Menteri PPPA Tekankan Urgensi Penyelenggaraan Haji Ramah Perempuan dan Lansia
Penyelenggaraan ibadah haji merupakan tanggung jawab negara dalam menghadirkan pelayanan publik yang inklusif serta responsif terhadap isu gender. Foto: Istimewa
Jakarta (3/2). Menteri Pemberdayaan Perempuan dan Perlindungan Anak (PPPA), Arifatul Choiri Fauzi, menyampaikan bahwa Pendidikan dan Pelatihan Petugas Penyelenggara Ibadah Haji (Diklat PPIH) Tahun 2026 menegaskan penyelenggaraan ibadah haji sebagai tanggung jawab negara dalam menghadirkan layanan publik yang inklusif serta responsif terhadap isu gender.
Hal tersebut disampaikan saat ia memberikan materi bertema “Penguatan Perspektif Haji Ramah Perempuan dan Lansia” di Asrama Haji Pondok Gede, Jakarta, pada Rabu malam (28/1/2026).
Ia menegaskan bahwa secara konstitusional, Kementerian PPPA memiliki peran strategis untuk memastikan setiap kebijakan dan layanan publik, termasuk layanan ibadah haji, dirancang dengan memperhatikan kebutuhan khusus perempuan dan kelompok rentan.

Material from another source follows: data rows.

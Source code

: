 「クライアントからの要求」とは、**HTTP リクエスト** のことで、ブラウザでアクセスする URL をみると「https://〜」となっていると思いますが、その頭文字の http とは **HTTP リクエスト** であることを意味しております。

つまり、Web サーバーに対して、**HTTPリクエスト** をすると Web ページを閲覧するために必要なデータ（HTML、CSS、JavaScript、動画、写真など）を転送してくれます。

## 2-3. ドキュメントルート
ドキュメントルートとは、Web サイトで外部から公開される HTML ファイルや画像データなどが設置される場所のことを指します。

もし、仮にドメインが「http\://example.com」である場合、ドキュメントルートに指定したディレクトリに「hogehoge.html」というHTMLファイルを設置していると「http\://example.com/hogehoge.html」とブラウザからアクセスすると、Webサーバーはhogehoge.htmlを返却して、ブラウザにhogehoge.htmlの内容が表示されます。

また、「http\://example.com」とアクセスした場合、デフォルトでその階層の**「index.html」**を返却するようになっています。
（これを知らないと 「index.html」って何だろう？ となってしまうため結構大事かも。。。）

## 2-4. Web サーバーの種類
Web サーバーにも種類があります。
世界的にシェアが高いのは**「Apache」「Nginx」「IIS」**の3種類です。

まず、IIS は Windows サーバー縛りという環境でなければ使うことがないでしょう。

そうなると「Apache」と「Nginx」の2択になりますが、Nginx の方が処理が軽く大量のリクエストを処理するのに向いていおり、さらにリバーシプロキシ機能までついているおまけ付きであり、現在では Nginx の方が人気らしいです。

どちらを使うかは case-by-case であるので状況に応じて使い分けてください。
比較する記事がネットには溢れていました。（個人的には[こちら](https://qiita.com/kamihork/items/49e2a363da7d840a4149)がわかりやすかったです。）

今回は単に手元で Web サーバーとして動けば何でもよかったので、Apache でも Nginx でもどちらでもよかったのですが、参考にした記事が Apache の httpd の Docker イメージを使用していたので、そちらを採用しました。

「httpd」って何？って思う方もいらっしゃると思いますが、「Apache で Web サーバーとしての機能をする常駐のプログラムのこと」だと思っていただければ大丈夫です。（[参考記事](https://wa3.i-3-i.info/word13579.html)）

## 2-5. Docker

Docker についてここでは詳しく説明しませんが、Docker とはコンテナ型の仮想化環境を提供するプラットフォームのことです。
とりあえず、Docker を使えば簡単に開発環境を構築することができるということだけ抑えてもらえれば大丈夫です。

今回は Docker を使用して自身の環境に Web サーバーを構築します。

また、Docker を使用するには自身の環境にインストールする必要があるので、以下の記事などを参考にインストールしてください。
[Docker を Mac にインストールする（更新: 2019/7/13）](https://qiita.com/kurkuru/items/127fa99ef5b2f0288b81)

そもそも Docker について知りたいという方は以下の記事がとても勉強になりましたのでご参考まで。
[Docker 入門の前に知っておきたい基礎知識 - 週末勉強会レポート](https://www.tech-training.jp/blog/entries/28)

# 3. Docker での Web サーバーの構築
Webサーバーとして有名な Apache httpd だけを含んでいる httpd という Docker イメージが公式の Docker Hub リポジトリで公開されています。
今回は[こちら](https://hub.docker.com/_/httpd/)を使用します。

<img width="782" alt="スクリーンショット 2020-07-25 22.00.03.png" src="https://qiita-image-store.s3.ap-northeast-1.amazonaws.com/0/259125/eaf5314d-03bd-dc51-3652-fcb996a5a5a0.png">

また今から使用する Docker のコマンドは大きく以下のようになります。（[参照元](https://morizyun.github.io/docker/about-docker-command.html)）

“Kebutuhan perempuan dan kelompok rentan dalam pelaksanaan ibadah haji tidak bisa diseragamkan. Aspek kesehatan reproduksi, keamanan dan privasi, pendampingan ibadah, dukungan psikososial, hingga ketersediaan petugas perempuan merupakan hal-hal penting yang harus diperhatikan,” ujar Arifatul.
Ia menambahkan bahwa pelaksanaan ibadah haji yang melibatkan jutaan jemaah dari berbagai negara membutuhkan petugas yang tidak hanya kompeten secara teknis, tetapi juga memiliki kepekaan sosial serta empati yang kuat, khususnya dalam memberikan pelayanan kepada perempuan dan jemaah lanjut usia.
Dalam kesempatan tersebut, Arifatul juga menyoroti peran strategis petugas haji sebagai pengambil keputusan di lapangan. Menurutnya, petugas tidak sekadar menjalankan prosedur, tetapi juga dituntut mampu memahami dan merespons kondisi riil yang dihadapi para jemaah.
“Petugas haji adalah representasi kehadiran negara. Oleh karena itu, layanan yang diberikan harus dilandasi empati, adaptif terhadap kebutuhan jemaah, serta berorientasi pada perlindungan, bukan pada penyamarataan,” tutupnya.